Biz de mütemadiyen “yatırım maliyeti yüzünden yeni işler yapılmıyor” varsayımıyla “o maliyeti düşürelim o zaman” diyerek teşviki veriyoruz. Tamam, ama sorun o değilse, o teşvik hiçbir işe yaramıyor, parayı çöpe atıyorsunuz. Mesela Türkiye’nin doğusunda sanayi üretimi olsun istiyoruz. Şimdi oradaki satınalma gücüne, normalize edilmiş maliyete, vs. baktığınızda zaten olması gerekir. Oralarda iş yapmak ucuz, yatırım olmuyorsa başka bir sıkıntı var. O sıkıntının ne olduğunu düşünmeden, tamam, “oradan elektrik parası almayalım”, işte “arazi tahsis edelim” vs. Tamam ama mesele can güvenliği ise eğer, istediğiniz kadar teşvik verin, insanlar teşvikle can güvenliği arasında bir ikame görmüyorlar. Şimdi bu Türkiye’deki, ben “iktisat politikası” diyeyim ama bütün politikaların ortak sıkıntısı bu... Bizim iktisatçı eğitimimiz bize diyor ki, insanlar kendileri için neyin doğru olduğunu biliyorlarsa onu yapacaklar zaten. Eğer arızalı bir şey oluyorsa, burada o zaman bir sorun var demek. İlk önce sorunun ne olduğunu anla...
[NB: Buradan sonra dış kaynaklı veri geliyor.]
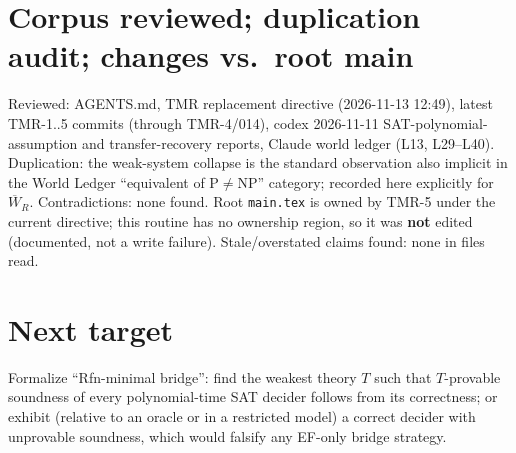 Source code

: \documentclass[11pt]{article}
\begin{document}
\section{Corpus reviewed; duplication audit; changes vs.\ root main}
Reviewed: AGENTS.md, TMR replacement directive (2026-11-13 12:49), latest TMR-1..5 commits (through TMR-4/014),
codex 2026-11-11 SAT-polynomial-assumption and transfer-recovery reports, Claude world ledger (L13, L29--L40).
Duplication: the weak-system collapse is the standard observation also implicit in the World Ledger
``equivalent of P$\ne$NP'' category; recorded here explicitly for $\overline W_R$. Contradictions: none found.
Root \texttt{main.tex} is owned by TMR-5 under the current directive; this routine has no ownership region, so it was
\textbf{not} edited (documented, not a write failure).
Stale/overstated claims found: none in files read.

\section{Next target}
Formalize ``Rfn-minimal bridge'': find the weakest theory $T$ such that $T$-provable soundness of every
polynomial-time SAT decider follows from its correctness; or exhibit (relative to an oracle or in a restricted
model) a correct decider with unprovable soundness, which would falsify any EF-only bridge strategy.

\end{document}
Mesela Türkiye’de birçok yerde insanlar yaşamak istemiyorlar. İstanbul’da yaşamak isteyen çok insan var. Ankara’da belki yaşamak isteyen var. İzmir’de belki yaşamak isteyen var. Başka da yok, aşağı yukarı... Yani memleketin sizin istediğiniz yerlerine iş yapacak, üretim yapacak müdür yollayamıyorsun. Yollayamadığın için yatırımı da yapmıyorsun tabii.
Birçok yerde bazısı için işte “sineması yok, tiyatrosu yok”, ama başka birçok yerde ta baştan “ya ben oraya gitsem çocuğumu yollayacağım okul yok”a geliyor iş... Şimdi sorun buysa eğer, teşvikle bunu çözmenin hiçbir yolu yok. Onun için de bu “sanayi politikası” diye düşündüğümüz şeyi bütüncül şekilde düşünmemiz gerekiyor. Mesela bizim sanayi politikamız şehirleşme politikasından bağımsız bir politika olamaz, ama biz mütemadiyen fabrikaya arazi tahsis etmekle sanayi politikası yapmaya çalışıyoruz. Olmuyor tabii...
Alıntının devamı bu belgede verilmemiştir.